[Stored records]
╔══

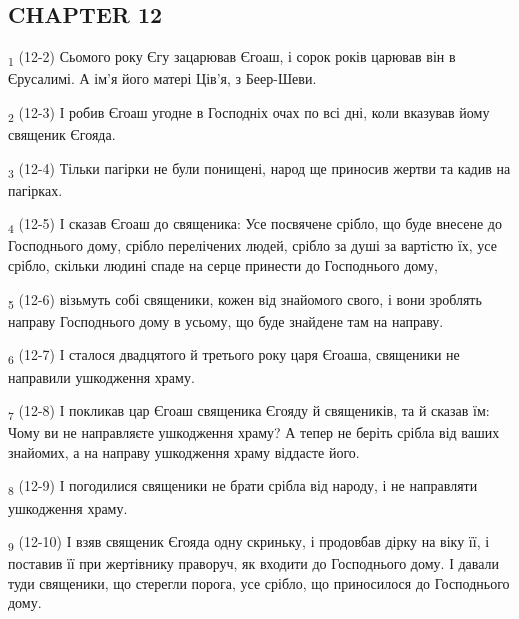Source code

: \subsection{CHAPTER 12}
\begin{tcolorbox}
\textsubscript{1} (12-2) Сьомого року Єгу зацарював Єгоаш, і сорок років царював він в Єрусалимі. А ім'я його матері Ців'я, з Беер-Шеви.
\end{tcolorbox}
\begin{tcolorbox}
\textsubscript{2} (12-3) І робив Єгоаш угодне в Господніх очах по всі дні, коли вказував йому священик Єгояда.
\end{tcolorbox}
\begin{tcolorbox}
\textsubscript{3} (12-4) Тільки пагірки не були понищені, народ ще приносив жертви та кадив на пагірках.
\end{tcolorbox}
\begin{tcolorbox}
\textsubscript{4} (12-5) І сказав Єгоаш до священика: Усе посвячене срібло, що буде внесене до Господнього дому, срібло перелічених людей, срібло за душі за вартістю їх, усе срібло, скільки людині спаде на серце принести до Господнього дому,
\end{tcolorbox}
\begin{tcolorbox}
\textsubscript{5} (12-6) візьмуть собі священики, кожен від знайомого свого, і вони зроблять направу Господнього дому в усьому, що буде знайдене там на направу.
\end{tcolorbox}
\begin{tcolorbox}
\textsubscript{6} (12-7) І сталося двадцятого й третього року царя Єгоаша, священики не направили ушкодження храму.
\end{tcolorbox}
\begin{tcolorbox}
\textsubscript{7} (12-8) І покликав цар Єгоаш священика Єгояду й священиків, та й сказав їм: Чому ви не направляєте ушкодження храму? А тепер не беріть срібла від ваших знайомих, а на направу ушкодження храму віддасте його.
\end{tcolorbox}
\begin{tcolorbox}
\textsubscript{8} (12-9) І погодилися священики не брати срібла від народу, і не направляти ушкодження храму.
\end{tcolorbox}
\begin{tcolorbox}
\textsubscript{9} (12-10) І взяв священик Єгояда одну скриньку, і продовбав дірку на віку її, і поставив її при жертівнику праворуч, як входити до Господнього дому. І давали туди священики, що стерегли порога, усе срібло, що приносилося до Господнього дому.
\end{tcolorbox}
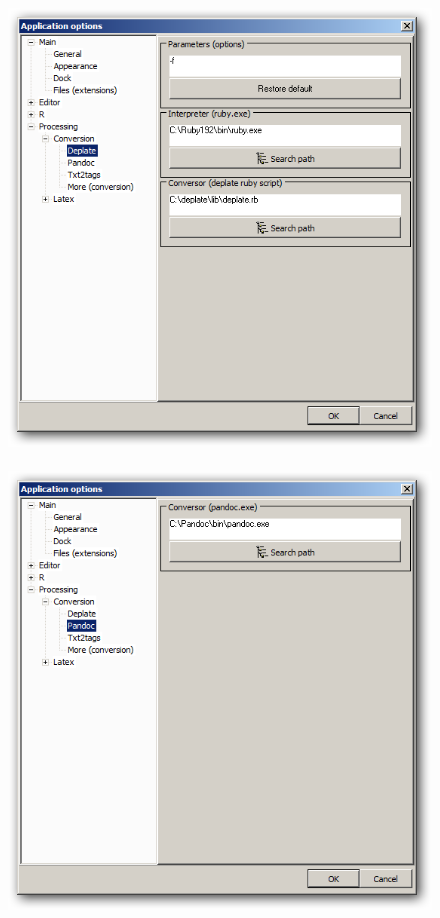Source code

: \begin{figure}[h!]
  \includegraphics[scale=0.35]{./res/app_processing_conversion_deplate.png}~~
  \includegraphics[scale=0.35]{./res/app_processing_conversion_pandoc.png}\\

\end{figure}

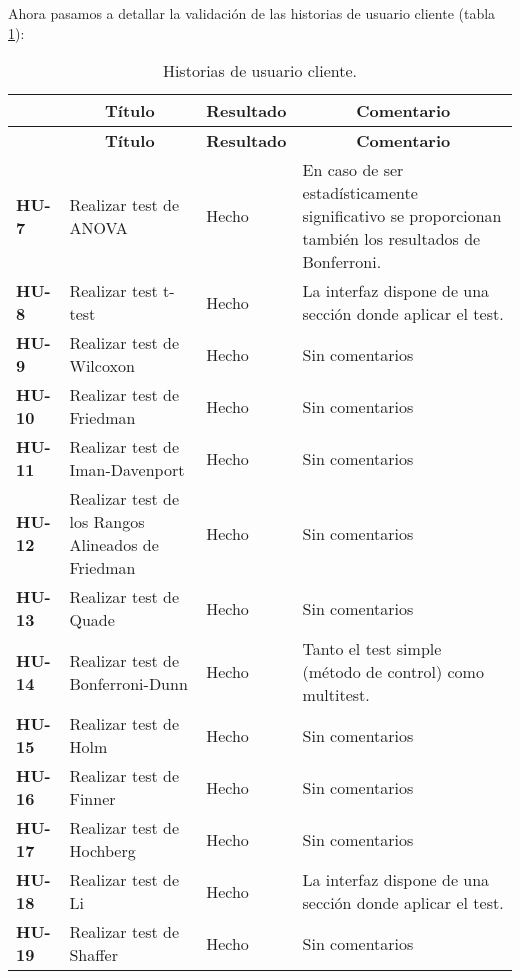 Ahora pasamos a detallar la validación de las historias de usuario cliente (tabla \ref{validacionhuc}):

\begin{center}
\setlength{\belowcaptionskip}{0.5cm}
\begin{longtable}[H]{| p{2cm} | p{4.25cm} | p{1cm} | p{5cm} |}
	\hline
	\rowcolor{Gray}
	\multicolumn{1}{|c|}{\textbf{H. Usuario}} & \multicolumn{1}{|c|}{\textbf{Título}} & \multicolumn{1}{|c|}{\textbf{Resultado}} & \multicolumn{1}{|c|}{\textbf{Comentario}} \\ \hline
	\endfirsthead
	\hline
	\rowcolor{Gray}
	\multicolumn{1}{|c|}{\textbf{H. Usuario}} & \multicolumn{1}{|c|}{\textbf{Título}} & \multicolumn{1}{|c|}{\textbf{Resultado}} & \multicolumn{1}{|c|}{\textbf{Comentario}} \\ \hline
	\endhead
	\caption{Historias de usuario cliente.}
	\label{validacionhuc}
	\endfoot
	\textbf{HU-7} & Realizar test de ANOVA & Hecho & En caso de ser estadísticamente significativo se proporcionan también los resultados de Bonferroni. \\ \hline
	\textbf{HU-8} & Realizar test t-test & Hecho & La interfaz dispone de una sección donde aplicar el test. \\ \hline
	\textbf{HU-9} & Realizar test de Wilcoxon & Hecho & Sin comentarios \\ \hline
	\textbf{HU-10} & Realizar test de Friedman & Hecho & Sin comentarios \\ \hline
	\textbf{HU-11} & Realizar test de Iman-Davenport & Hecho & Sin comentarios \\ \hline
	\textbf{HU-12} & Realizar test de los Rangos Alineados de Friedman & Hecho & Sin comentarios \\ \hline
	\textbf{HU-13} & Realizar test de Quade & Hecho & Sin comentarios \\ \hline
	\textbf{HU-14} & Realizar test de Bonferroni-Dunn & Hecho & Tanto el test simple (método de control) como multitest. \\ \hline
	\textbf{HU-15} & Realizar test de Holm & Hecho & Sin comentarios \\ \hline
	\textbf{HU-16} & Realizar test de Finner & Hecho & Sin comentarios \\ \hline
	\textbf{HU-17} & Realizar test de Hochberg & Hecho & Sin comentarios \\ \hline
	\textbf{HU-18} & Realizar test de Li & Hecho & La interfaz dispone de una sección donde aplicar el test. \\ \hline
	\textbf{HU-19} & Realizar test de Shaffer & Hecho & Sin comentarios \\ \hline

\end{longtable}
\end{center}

╚══

→ **Work instruction**
Retype, exactly and in full, the lines above from the one containing "кадив на пагірках." through the one containing "приносилося до Господнього дому.".

→ **Reply to the exercise**
\textsubscript{3} (12-4) Тільки пагірки не були понищені, народ ще приносив жертви та кадив на пагірках.
\end{tcolorbox}
\begin{tcolorbox}
\textsubscript{4} (12-5) І сказав Єгоаш до священика: Усе посвячене срібло, що буде внесене до Господнього дому, срібло перелічених людей, срібло за душі за вартістю їх, усе срібло, скільки людині спаде на серце принести до Господнього дому,
\end{tcolorbox}
\begin{tcolorbox}
\textsubscript{5} (12-6) візьмуть собі священики, кожен від знайомого свого, і вони зроблять направу Господнього дому в усьому, що буде знайдене там на направу.
\end{tcolorbox}
\begin{tcolorbox}
\textsubscript{6} (12-7) І сталося двадцятого й третього року царя Єгоаша, священики не направили ушкодження храму.
\end{tcolorbox}
\begin{tcolorbox}
\textsubscript{7} (12-8) І покликав цар Єгоаш священика Єгояду й священиків, та й сказав їм: Чому ви не направляєте ушкодження храму? А тепер не беріть срібла від ваших знайомих, а на направу ушкодження храму віддасте його.
\end{tcolorbox}
\begin{tcolorbox}
\textsubscript{8} (12-9) І погодилися священики не брати срібла від народу, і не направляти ушкодження храму.
\end{tcolorbox}
\begin{tcolorbox}
\textsubscript{9} (12-10) І взяв священик Єгояда одну скриньку, і продовбав дірку на віку її, і поставив її при жертівнику праворуч, як входити до Господнього дому. І давали туди священики, що стерегли порога, усе срібло, що приносилося до Господнього дому.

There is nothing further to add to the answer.